Although EIPH is a ubiquitous condition, the precise etiopathogenesis is unclear. The most widely accepted hypothesis is that strenuous exercise causes increased transmural capillary pressures. This results in stress failure and rupture of the pulmonary capillaries when the transmural stress exceeds the tensile strength of the capillary. Stress failure is associated with reversible disruption of the capillary and alveolar epithelium, resulting in hemorrhage into the interstitial and alveolar spaces secondary to the increased permeability. Stress failure may be exacerbated in racehorses with upper airway obstruction because they generate greater capillary transmural pressures and more negative alveolar pressures that contribute to increased capillary transmural pressure. The origin of the hemorrhage may be from the pulmonary rather than from the bronchial circulation, as horses undergoing strenuous exercise have dramatic increases in pulmonary arterial pressure. The large increase in cardiac output raises pulmonary arterial pressure from 20 to 25 mmHg at rest to more than 90 mm Hg during exercise, and this increases pulmonary capillary pressure and alveolar wall stress.

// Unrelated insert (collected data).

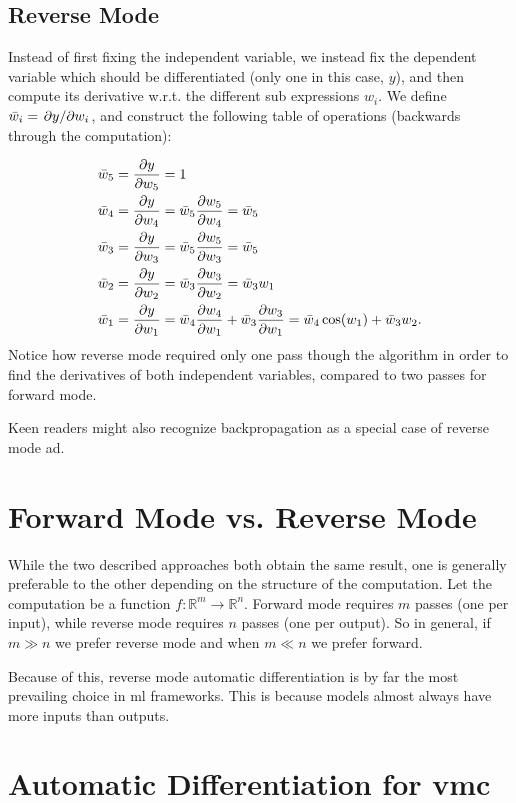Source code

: \documentclass[Thesis.tex]{subfiles}
\begin{document}
\subsection{Reverse Mode}

Instead of first fixing the independent variable, we instead fix the dependent
variable which should be differentiated (only one in this case, \(y\)), and then
compute its derivative w.r.t. the different sub expressions $w_i$. We define
\(\bar w_i = \pdv*{y}{w_i}\), and construct the following table of operations
(backwards through the computation):

\begin{align*}
  \bar w_5 &= \pdv{y}{w_5} = 1\\
  \bar w_4 &= \pdv{y}{w_4} = \bar w_5\pdv{w_5}{w_4} = \bar w_5\\
  \bar w_3 &= \pdv{y}{w_3} = \bar w_5\pdv{w_5}{w_3} = \bar w_5\\
  \bar w_2 &= \pdv{y}{w_2} = \bar w_3\pdv{w_3}{w_2} = \bar w_3 w_1\\
  \bar w_1 &= \pdv{y}{w_1} = \bar w_4\pdv{w_4}{w_1} + \bar w_3 \pdv{w_3}{w_1}= \bar w_4 \cos(w_1) + \bar w_3w_2.
\end{align*}
Notice how reverse mode required only one pass though the algorithm in order to
find the derivatives of both independent variables, compared to two passes for
forward mode.

Keen readers might also recognize backpropagation as a special case of reverse mode \gls{ad}.

\section{Forward Mode vs. Reverse Mode}

While the two described approaches both obtain the same result, one is generally
preferable to the other depending on the structure of the computation. Let the
computation be a function $f: \mathbb{R}^{m}\to\mathbb{R}^n$. Forward mode
requires $m$ passes (one per input), while reverse mode requires $n$ passes (one
per output). So in general, if $m \gg n$ we prefer reverse mode and when $m\ll
n$ we prefer forward.

Because of this, reverse mode automatic differentiation is by far the most
prevailing choice in \gls{ml} frameworks. This is because models almost always have
more inputs than outputs.

\section{Automatic Differentiation for \gls{vmc}}
\end{document}
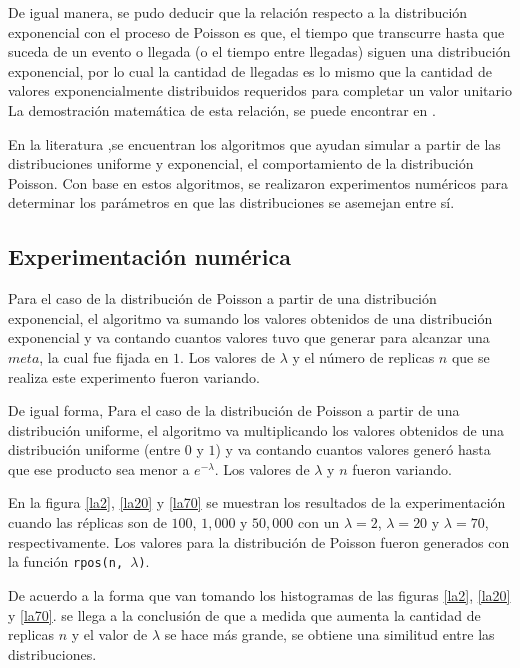 \documentclass{article}
\begin{document}
De igual manera, se pudo deducir que la relación respecto a la distribución exponencial con el proceso de Poisson es que, el tiempo que transcurre hasta que suceda de un evento o llegada (o el tiempo entre llegadas) siguen una distribución exponencial, por lo cual la cantidad de llegadas es lo mismo que la cantidad de valores exponencialmente distribuidos requeridos para completar un valor unitario \cite{notasElisa} La demostración matemática de esta relación, se puede encontrar en \cite{taylor, walpole}.

En la literatura \cite{notasclase, knuth, devroye},se encuentran los algoritmos que ayudan simular a partir de las distribuciones uniforme y exponencial, el comportamiento de la distribución Poisson. Con base en estos algoritmos, se realizaron experimentos numéricos para determinar los parámetros en que las distribuciones se asemejan entre sí.
  
\subsection{Experimentación numérica}

Para el caso de la distribución de Poisson a partir de una distribución exponencial, el algoritmo va sumando los valores obtenidos de una distribución exponencial y va contando cuantos valores tuvo que generar para alcanzar una $meta$, la cual fue fijada en $1$. Los valores de $\lambda$ y el número de replicas $n$ que se realiza este experimento fueron variando.

De igual forma, Para el caso de la distribución de Poisson a partir de una distribución uniforme, el algoritmo va multiplicando los valores obtenidos de una distribución uniforme (entre $0$ y $1$) y va contando cuantos valores generó hasta que ese producto sea menor a $e^{-\lambda}$. Los valores de $\lambda$ y $n$ fueron variando.

En la figura \ref{la2}, \ref{la20} y \ref{la70} se muestran los resultados de la experimentación cuando las réplicas son de $100$, $1,000$ y $50,000$ con un $\lambda = 2$, $\lambda = 20$ y $\lambda = 70$, respectivamente. Los valores para la distribución de Poisson fueron generados con la función \texttt{rpos(n, $\lambda$)}.

De acuerdo a la forma que van tomando los histogramas de las figuras \ref{la2}, \ref{la20} y \ref{la70}. se llega a la conclusión de que a medida que aumenta la cantidad de replicas $n$ y el valor de $\lambda$ se hace más grande, se obtiene una similitud entre las distribuciones.
\end{document}
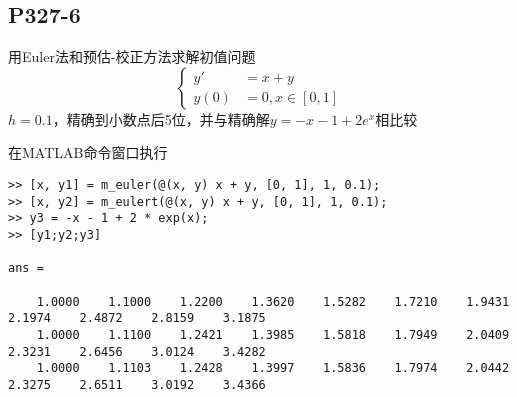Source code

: \subsection{P327-6}
用Euler法和预估-校正方法求解初值问题
\begin{equation*}
\begin{cases}
y' & = x + y \\
y(0) & = 0, x \in [0, 1]
\end{cases}
\end{equation*}
$h=0.1$，精确到小数点后5位，并与精确解$y = -x - 1 + 2 e^x$相比较
\begin{SOLVE}
在MATLAB命令窗口执行
\begin{lstlisting}
>> [x, y1] = m_euler(@(x, y) x + y, [0, 1], 1, 0.1);
>> [x, y2] = m_eulert(@(x, y) x + y, [0, 1], 1, 0.1);
>> y3 = -x - 1 + 2 * exp(x);
>> [y1;y2;y3]

ans =

    1.0000    1.1000    1.2200    1.3620    1.5282    1.7210    1.9431    2.1974    2.4872    2.8159    3.1875
    1.0000    1.1100    1.2421    1.3985    1.5818    1.7949    2.0409    2.3231    2.6456    3.0124    3.4282
    1.0000    1.1103    1.2428    1.3997    1.5836    1.7974    2.0442    2.3275    2.6511    3.0192    3.4366

\end{lstlisting}
\end{SOLVE}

Small-airway disease may impair respiratory mechanics by decreasing dynamic compliance and increasing respiratory resistance, and it also may cause airway hyperresponsiveness. Concurrent bronchiolitis is common in EIPH-affected horses and may predispose to bronchoconstriction, resulting in a decrease in alveolar pressure during inspiration and capillary rupture. Small-airway disease may be further exacerbated by concurrent viral infection, allergy, or air pollution. While preexisting airway inflammation has been implicated as a cause of EIPH, autologous intrapulmonary blood inoculation causes a prolonged local inflammatory reaction (as assessed by bronchoalveolar leukocyte concentration) and results in decreased dynamic compliance and increased respiratory resistance. Whether this inflammation is a direct consequence of EIPH or predisposes to EIPH remains unknown.
Locomotor impact-induced trauma was proposed as the underlying cause of EIPH through loading of the chest by the forelimbs, which produces shear forces within the lung that can either cause or worsen EIPH. Proponents of this hypothesis propose that, after locomotor impact of the forelimb, a pressure wave is generated that passes from the scapula through the body wall to the dorsocaudal lung lobes, causing tissue disruption, which may lead to EIPH. One report revealed that horses in steeplechase races were at increased risk of epistaxis compared with horses competing in flat racing, further suggesting that impact-induced trauma may play a role in EIPH. However, no direct evidence exists to support a locomotor-induced intrapulmonary or intrapleural pressure wave.
No defects in intrinsic and extrinsic coagulation pathways or enhanced fibrinolysis have been found in exercising horses or horses with EIPH. Thrombocytopenia and decreased clot retraction time were reported in horses with epistaxis, and exercise decreased adenosine diphosphate– induced platelet aggregation. In horses with EIPH, platelets are less responsive to agonists of platelet aggregation.